▸ Exercise instructions
Every line below should be duplicated exactly.

▸ Records for this exercise
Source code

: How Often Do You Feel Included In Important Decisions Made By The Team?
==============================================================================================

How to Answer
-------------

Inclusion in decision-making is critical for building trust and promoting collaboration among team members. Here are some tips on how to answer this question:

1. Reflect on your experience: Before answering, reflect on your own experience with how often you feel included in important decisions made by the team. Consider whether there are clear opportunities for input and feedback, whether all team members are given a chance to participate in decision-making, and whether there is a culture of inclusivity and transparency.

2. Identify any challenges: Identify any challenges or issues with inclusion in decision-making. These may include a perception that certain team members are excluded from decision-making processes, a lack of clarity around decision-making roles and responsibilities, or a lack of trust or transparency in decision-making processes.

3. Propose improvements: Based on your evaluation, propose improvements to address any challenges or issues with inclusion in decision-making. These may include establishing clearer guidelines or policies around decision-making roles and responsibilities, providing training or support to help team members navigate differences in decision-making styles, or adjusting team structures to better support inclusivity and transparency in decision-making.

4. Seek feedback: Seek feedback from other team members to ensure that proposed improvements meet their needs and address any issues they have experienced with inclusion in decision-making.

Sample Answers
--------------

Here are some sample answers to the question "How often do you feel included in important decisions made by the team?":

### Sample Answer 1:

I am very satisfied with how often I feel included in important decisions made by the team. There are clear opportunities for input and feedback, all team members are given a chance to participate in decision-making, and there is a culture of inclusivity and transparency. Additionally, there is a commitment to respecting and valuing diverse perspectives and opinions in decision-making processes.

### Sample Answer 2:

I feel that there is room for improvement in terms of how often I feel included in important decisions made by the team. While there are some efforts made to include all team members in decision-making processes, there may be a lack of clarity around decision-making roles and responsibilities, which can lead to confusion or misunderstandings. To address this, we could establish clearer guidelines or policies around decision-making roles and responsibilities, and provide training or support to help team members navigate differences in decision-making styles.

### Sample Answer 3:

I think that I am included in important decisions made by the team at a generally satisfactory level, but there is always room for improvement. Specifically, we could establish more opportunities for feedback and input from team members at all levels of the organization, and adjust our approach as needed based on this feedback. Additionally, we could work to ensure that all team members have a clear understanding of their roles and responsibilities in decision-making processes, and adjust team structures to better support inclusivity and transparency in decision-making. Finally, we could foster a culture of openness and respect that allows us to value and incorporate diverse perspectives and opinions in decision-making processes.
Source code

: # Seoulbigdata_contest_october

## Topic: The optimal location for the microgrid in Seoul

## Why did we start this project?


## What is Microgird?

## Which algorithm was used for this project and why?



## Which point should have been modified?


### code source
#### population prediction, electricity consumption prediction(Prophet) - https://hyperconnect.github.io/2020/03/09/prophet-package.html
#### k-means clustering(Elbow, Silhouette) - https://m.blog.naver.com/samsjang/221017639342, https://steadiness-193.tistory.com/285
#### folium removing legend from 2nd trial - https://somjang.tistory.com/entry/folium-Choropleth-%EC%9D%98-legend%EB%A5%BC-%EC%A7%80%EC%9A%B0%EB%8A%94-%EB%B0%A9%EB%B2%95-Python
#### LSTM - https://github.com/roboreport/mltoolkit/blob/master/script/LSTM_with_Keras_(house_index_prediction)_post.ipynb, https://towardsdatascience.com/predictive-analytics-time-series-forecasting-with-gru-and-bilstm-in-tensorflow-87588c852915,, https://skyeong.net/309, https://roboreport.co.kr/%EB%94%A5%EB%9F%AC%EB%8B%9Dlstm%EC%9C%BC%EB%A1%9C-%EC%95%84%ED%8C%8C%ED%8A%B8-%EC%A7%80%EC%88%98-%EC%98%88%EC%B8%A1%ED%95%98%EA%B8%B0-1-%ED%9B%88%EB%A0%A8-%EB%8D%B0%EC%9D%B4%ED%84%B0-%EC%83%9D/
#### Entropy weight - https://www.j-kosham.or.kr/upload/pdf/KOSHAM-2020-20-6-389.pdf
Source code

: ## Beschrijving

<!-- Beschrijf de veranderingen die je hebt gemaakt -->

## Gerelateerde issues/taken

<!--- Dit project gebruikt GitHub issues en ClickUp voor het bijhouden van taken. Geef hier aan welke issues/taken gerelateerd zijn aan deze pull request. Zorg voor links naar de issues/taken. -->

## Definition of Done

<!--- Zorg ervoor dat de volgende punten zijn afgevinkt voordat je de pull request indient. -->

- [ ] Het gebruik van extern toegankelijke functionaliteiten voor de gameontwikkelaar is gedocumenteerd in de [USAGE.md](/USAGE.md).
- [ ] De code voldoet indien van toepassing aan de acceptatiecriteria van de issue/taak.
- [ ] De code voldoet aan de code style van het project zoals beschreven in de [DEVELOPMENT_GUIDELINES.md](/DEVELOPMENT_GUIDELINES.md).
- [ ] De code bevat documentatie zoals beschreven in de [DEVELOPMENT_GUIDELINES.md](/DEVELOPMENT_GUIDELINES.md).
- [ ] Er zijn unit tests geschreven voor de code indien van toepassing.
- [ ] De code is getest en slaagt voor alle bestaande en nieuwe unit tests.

▸ Written response
Source code

: How Often Do You Feel Included In Important Decisions Made By The Team?
==============================================================================================

How to Answer
-------------

Inclusion in decision-making is critical for building trust and promoting collaboration among team members. Here are some tips on how to answer this question:

1. Reflect on your experience: Before answering, reflect on your own experience with how often you feel included in important decisions made by the team. Consider whether there are clear opportunities for input and feedback, whether all team members are given a chance to participate in decision-making, and whether there is a culture of inclusivity and transparency.

2. Identify any challenges: Identify any challenges or issues with inclusion in decision-making. These may include a perception that certain team members are excluded from decision-making processes, a lack of clarity around decision-making roles and responsibilities, or a lack of trust or transparency in decision-making processes.

3. Propose improvements: Based on your evaluation, propose improvements to address any challenges or issues with inclusion in decision-making. These may include establishing clearer guidelines or policies around decision-making roles and responsibilities, providing training or support to help team members navigate differences in decision-making styles, or adjusting team structures to better support inclusivity and transparency in decision-making.

4. Seek feedback: Seek feedback from other team members to ensure that proposed improvements meet their needs and address any issues they have experienced with inclusion in decision-making.

Sample Answers
--------------

Here are some sample answers to the question "How often do you feel included in important decisions made by the team?":

### Sample Answer 1:

I am very satisfied with how often I feel included in important decisions made by the team. There are clear opportunities for input and feedback, all team members are given a chance to participate in decision-making, and there is a culture of inclusivity and transparency. Additionally, there is a commitment to respecting and valuing diverse perspectives and opinions in decision-making processes.

### Sample Answer 2:

I feel that there is room for improvement in terms of how often I feel included in important decisions made by the team. While there are some efforts made to include all team members in decision-making processes, there may be a lack of clarity around decision-making roles and responsibilities, which can lead to confusion or misunderstandings. To address this, we could establish clearer guidelines or policies around decision-making roles and responsibilities, and provide training or support to help team members navigate differences in decision-making styles.

### Sample Answer 3:

I think that I am included in important decisions made by the team at a generally satisfactory level, but there is always room for improvement. Specifically, we could establish more opportunities for feedback and input from team members at all levels of the organization, and adjust our approach as needed based on this feedback. Additionally, we could work to ensure that all team members have a clear understanding of their roles and responsibilities in decision-making processes, and adjust team structures to better support inclusivity and transparency in decision-making. Finally, we could foster a culture of openness and respect that allows us to value and incorporate diverse perspectives and opinions in decision-making processes.
Source code

: # Seoulbigdata_contest_october

## Topic: The optimal location for the microgrid in Seoul

## Why did we start this project?


## What is Microgird?

## Which algorithm was used for this project and why?



## Which point should have been modified?


### code source
#### population prediction, electricity consumption prediction(Prophet) - https://hyperconnect.github.io/2020/03/09/prophet-package.html
#### k-means clustering(Elbow, Silhouette) - https://m.blog.naver.com/samsjang/221017639342, https://steadiness-193.tistory.com/285
#### folium removing legend from 2nd trial - https://somjang.tistory.com/entry/folium-Choropleth-%EC%9D%98-legend%EB%A5%BC-%EC%A7%80%EC%9A%B0%EB%8A%94-%EB%B0%A9%EB%B2%95-Python
#### LSTM - https://github.com/roboreport/mltoolkit/blob/master/script/LSTM_with_Keras_(house_index_prediction)_post.ipynb, https://towardsdatascience.com/predictive-analytics-time-series-forecasting-with-gru-and-bilstm-in-tensorflow-87588c852915,, https://skyeong.net/309, https://roboreport.co.kr/%EB%94%A5%EB%9F%AC%EB%8B%9Dlstm%EC%9C%BC%EB%A1%9C-%EC%95%84%ED%8C%8C%ED%8A%B8-%EC%A7%80%EC%88%98-%EC%98%88%EC%B8%A1%ED%95%98%EA%B8%B0-1-%ED%9B%88%EB%A0%A8-%EB%8D%B0%EC%9D%B4%ED%84%B0-%EC%83%9D/
#### Entropy weight - https://www.j-kosham.or.kr/upload/pdf/KOSHAM-2020-20-6-389.pdf
Source code

: ## Beschrijving

<!-- Beschrijf de veranderingen die je hebt gemaakt -->

## Gerelateerde issues/taken

<!--- Dit project gebruikt GitHub issues en ClickUp voor het bijhouden van taken. Geef hier aan welke issues/taken gerelateerd zijn aan deze pull request. Zorg voor links naar de issues/taken. -->

## Definition of Done

<!--- Zorg ervoor dat de volgende punten zijn afgevinkt voordat je de pull request indient. -->

- [ ] Het gebruik van extern toegankelijke functionaliteiten voor de gameontwikkelaar is gedocumenteerd in de [USAGE.md](/USAGE.md).
- [ ] De code voldoet indien van toepassing aan de acceptatiecriteria van de issue/taak.
- [ ] De code voldoet aan de code style van het project zoals beschreven in de [DEVELOPMENT_GUIDELINES.md](/DEVELOPMENT_GUIDELINES.md).
- [ ] De code bevat documentatie zoals beschreven in de [DEVELOPMENT_GUIDELINES.md](/DEVELOPMENT_GUIDELINES.md).
- [ ] Er zijn unit tests geschreven voor de code indien van toepassing.
- [ ] De code is getest en slaagt voor alle bestaande en nieuwe unit tests.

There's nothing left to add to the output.